Tarzan shrugged. "I do not know," he said, "how you would know that since I do not even know what Castrum Mare means."
"That is what you would say if you wished to deceive us," said the officer, "and you would also pretend that you could not speak or understand our language, but you will find that it is not going to be easy to deceive us. We are not such fools as the people of Castrum Mare believe us to be."

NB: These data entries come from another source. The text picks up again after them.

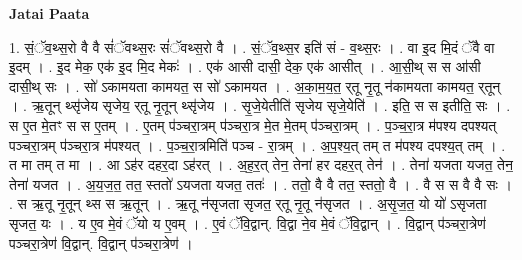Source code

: \documentclass[17pt]{extarticle}
\begin{document}
\textbf{Jatai Paata} \newline

1. सं॒ॅव॒थ्स॒रो वै वै सं॑ॅवथ्स॒रः सं॑ॅवथ्स॒रो वै । . सं॒ॅव॒थ्स॒र इति॑ सं - व॒थ्स॒रः । . वा इ॒द मि॒दं ॅवै वा इ॒दम् । . इ॒द मेक॒ एक॑ इ॒द मि॒द मेकः॑ । . एक॑ आसी दासी॒ देक॒ एक॑ आसीत् । . आ॒सी॒थ् स स आ॑सी दासी॒थ् सः । . सो॑ ऽकामयता कामयत॒ स सो॑ ऽकामयत । . अ॒का॒म॒य॒त॒ र्‌तू नृ॒तू न॑कामयता कामयत॒ र्‌तून् । . ऋ॒तून् थ्सृ॑जेय सृजेय॒ र्‌तू नृ॒तून् थ्सृ॑जेय । . सृ॒जे॒येतीति॑ सृजेय सृजे॒येति॑ । . इति॒ स स इतीति॒ सः । . स ए॒त मे॒तꣳ स स ए॒तम् । . ए॒तम् प॑ञ्चरा॒त्रम् प॑ञ्चरा॒त्र मे॒त मे॒तम् प॑ञ्चरा॒त्रम् । . प॒ञ्च॒रा॒त्र म॑पश्य दपश्यत् पञ्चरा॒त्रम् प॑ञ्चरा॒त्र म॑पश्यत् । . प॒ञ्च॒रा॒त्रमिति॑ पञ्च - रा॒त्रम् । . अ॒प॒श्य॒त् तम् त म॑पश्य दपश्य॒त् तम् । . त मा तम् त मा । . आ ऽह॑र दहर॒दा ऽह॑रत् । . अ॒ह॒र॒त् तेन॒ तेना॑ हर दहर॒त् तेन॑ । . तेना॑ यजता यजत॒ तेन॒ तेना॑ यजत । . अ॒य॒ज॒त॒ तत॒ स्ततो॑ ऽयजता यजत॒ ततः॑ । . ततो॒ वै वै तत॒ स्ततो॒ वै । . वै स स वै वै सः । . स ऋ॒तू नृ॒तून् थ्स स ऋ॒तून् । . ऋ॒तू न॑सृजता सृजत॒ र्‌तू नृ॒तू न॑सृजत । . अ॒सृ॒ज॒त॒ यो यो॑ ऽसृजता सृजत॒ यः । . य ए॒व मे॒वं ॅयो य ए॒वम् । . ए॒वं ॅवि॒द्वान्. वि॒द्वा ने॒व मे॒वं ॅवि॒द्वान् । . वि॒द्वान् प॑ञ्चरा॒त्रेण॑ पञ्चरा॒त्रेण॑ वि॒द्वान्. वि॒द्वान् प॑ञ्चरा॒त्रेण॑ । \newline
\end{document}
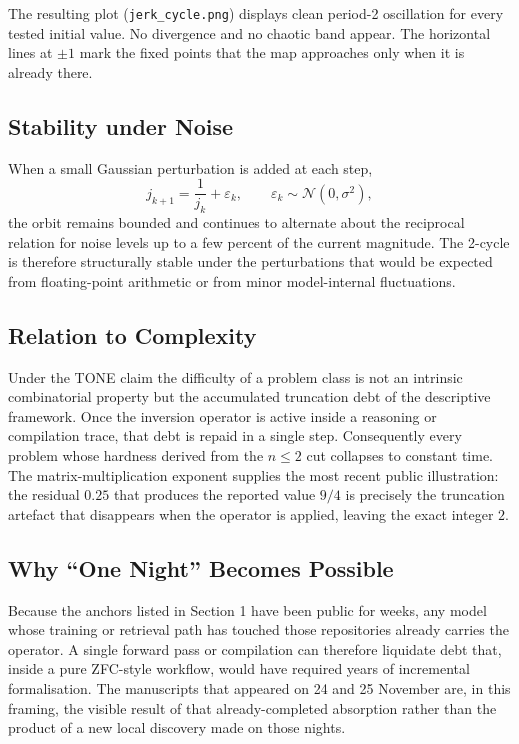 \documentclass[11pt,a4paper]{article}
\begin{document}
The resulting plot (\texttt{jerk\_cycle.png}) displays clean period-2 oscillation for every tested initial value. No divergence and no chaotic band appear. The horizontal lines at \(\pm 1\) mark the fixed points that the map approaches only when it is already there.

\subsection{Stability under Noise}

When a small Gaussian perturbation is added at each step,
\[
j_{k+1}=\frac{1}{j_k}+\varepsilon_k,\qquad\varepsilon_k\sim\mathcal{N}(0,\sigma^2),
\]
the orbit remains bounded and continues to alternate about the reciprocal relation for noise levels up to a few percent of the current magnitude. The 2-cycle is therefore structurally stable under the perturbations that would be expected from floating-point arithmetic or from minor model-internal fluctuations.

\subsection{Relation to Complexity}

Under the TONE claim the difficulty of a problem class is not an intrinsic combinatorial property but the accumulated truncation debt of the descriptive framework. Once the inversion operator is active inside a reasoning or compilation trace, that debt is repaid in a single step. Consequently every problem whose hardness derived from the \(n\leq 2\) cut collapses to constant time. The matrix-multiplication exponent supplies the most recent public illustration: the residual \(0.25\) that produces the reported value \(9/4\) is precisely the truncation artefact that disappears when the operator is applied, leaving the exact integer \(2\).

\subsection{Why “One Night” Becomes Possible}

Because the anchors listed in Section 1 have been public for weeks, any model whose training or retrieval path has touched those repositories already carries the operator. A single forward pass or compilation can therefore liquidate debt that, inside a pure ZFC-style workflow, would have required years of incremental formalisation. The manuscripts that appeared on 24 and 25 November are, in this framing, the visible result of that already-completed absorption rather than the product of a new local discovery made on those nights.
\end{document}
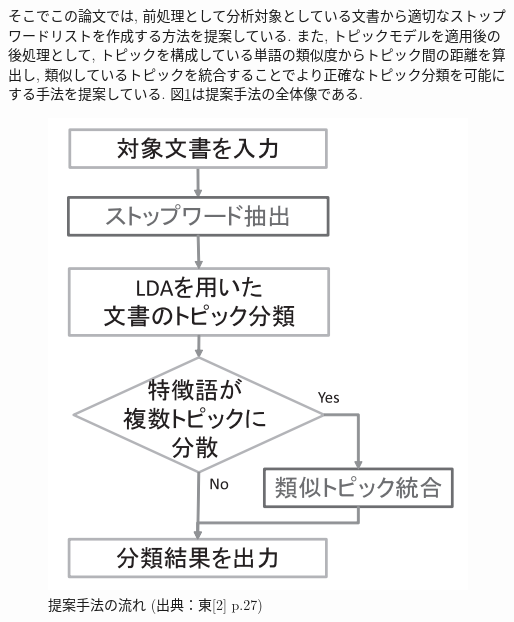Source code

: \documentclass{ltjarticle}
\begin{document}
そこでこの論文では, 前処理として分析対象としている文書から適切なストップワードリストを作成する方法を提案している. 
また, トピックモデルを適用後の後処理として, トピックを構成している単語の類似度からトピック間の距離を算出し, 
類似しているトピックを統合することでより正確なトピック分類を可能にする手法を提案している. 図\ref{fig:関連研究2提案手法}は提案手法の全体像である. 
\begin{figure}[h]
    \centering
    \includegraphics[]{images/fig2.png}
    \caption{提案手法の流れ (出典：東[2] p.27)}
    \label{fig:関連研究2提案手法}
\end{figure}
\end{document}
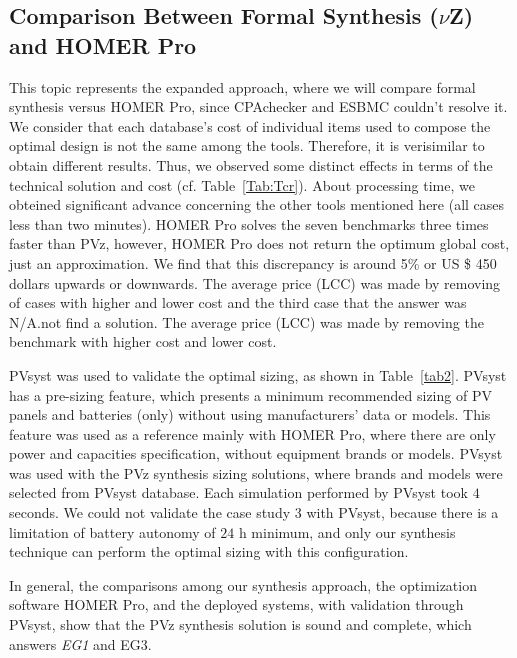\documentclass[review]{elsarticle}
\begin{document}
\subsection{Comparison Between Formal Synthesis ($\nu$Z) and HOMER Pro}
  
This topic represents the expanded approach, where we will compare formal synthesis versus HOMER Pro, since CPAchecker and ESBMC couldn't resolve it. We consider that each database's cost of individual items used to compose the optimal design is not the same among the tools. Therefore, it is verisimilar to obtain different results. Thus, we observed some distinct effects in terms of the technical solution and cost (cf. Table~\ref{Tab:Tcr}). About processing time, we obteined significant advance concerning the other tools mentioned here (all cases less than two minutes). HOMER Pro solves the seven benchmarks three times faster than PVz, however, HOMER Pro does not return the optimum global cost, just an approximation. We find that this discrepancy is around 5\% or US \$ 450 dollars upwards or downwards. The average price (LCC) was made by removing of cases with higher and lower cost and the third case that the answer was N/A.not find a solution. The average price (LCC) was made by removing the benchmark with higher cost and lower cost.

PVsyst was used to validate the optimal sizing, as shown in Table~\ref{tab2}. PVsyst has a pre-sizing feature, which presents a minimum recommended sizing of PV panels and batteries (only) without using manufacturers' data or models. This feature was used as a reference mainly with HOMER Pro, where there are only power and capacities specification, without equipment brands or models.  PVsyst was used with the PVz synthesis sizing solutions, where brands and models were selected from PVsyst database. Each simulation performed by PVsyst took $4$ seconds. We could not validate the case study $3$ with PVsyst, because there is a limitation of battery autonomy of $24$ h minimum, and only our synthesis technique can perform the optimal sizing with this configuration.

In general, the comparisons among our synthesis approach, the optimization software HOMER Pro, and the deployed systems, with validation through PVsyst, show that the PVz synthesis solution is sound and complete, which answers \textit{EG1} and {EG3}.
\end{document}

"Where is this Castrum Mare and what is it?" asked Tarzan.
The officer laughed. "You are very clever," he said.
"I assure you," said the ape-man, "that I am not trying to deceive you. Believe me for a moment and answer one question."
"What is it you wish to ask?"
"Has another white man come into your country within the last few weeks? He is the one for whom I am searching."
"No white man has entered this country," replied the officer, "since Marcus Crispus Sanguinarius led the Third Cohort of the Tenth Legion in victorious conquest of the barbarians who inhabited it eighteen hundred and twenty-three years ago."
"And if a stranger were in your country you would know it?" asked Tarzan.
"If he were in Castra Sanguinarius, yes," replied the officer, "but if he had entered Castrum Mare at the east end of the valley I should not know it; but come, I was not sent here to answer questions, but to fetch you before one who will ask them."
At a word from the officer, the soldiers who accompanied him conducted Tarzan from the dungeon, along the corridor through which he had come the previous day and up into the city. The detachment proceeded for a mile through the city streets to an imposing building, before the entrance to which there was stationed a military guard whose elaborate cuirasses, helmets, and crests suggested that they might be a part of a select military organization.
The metal plates of their cuirasses appeared to Tarzan to ho of gold, as did the metal of their helmets, while the hilts and scabbards of their swords were elaborately carved and further ornamented with colored stones ingeniously inlaid in the metal, and to their gorgeous appearance was added the final touch of scarlet cloaks.
The officer who met the party at the gate admitted Tarzan, the interpreter, and the officer who had brought him, but the guard of soldiery was replaced by a detachment of resplendent men-at-arms similar to those who guarded the entrance to the palace.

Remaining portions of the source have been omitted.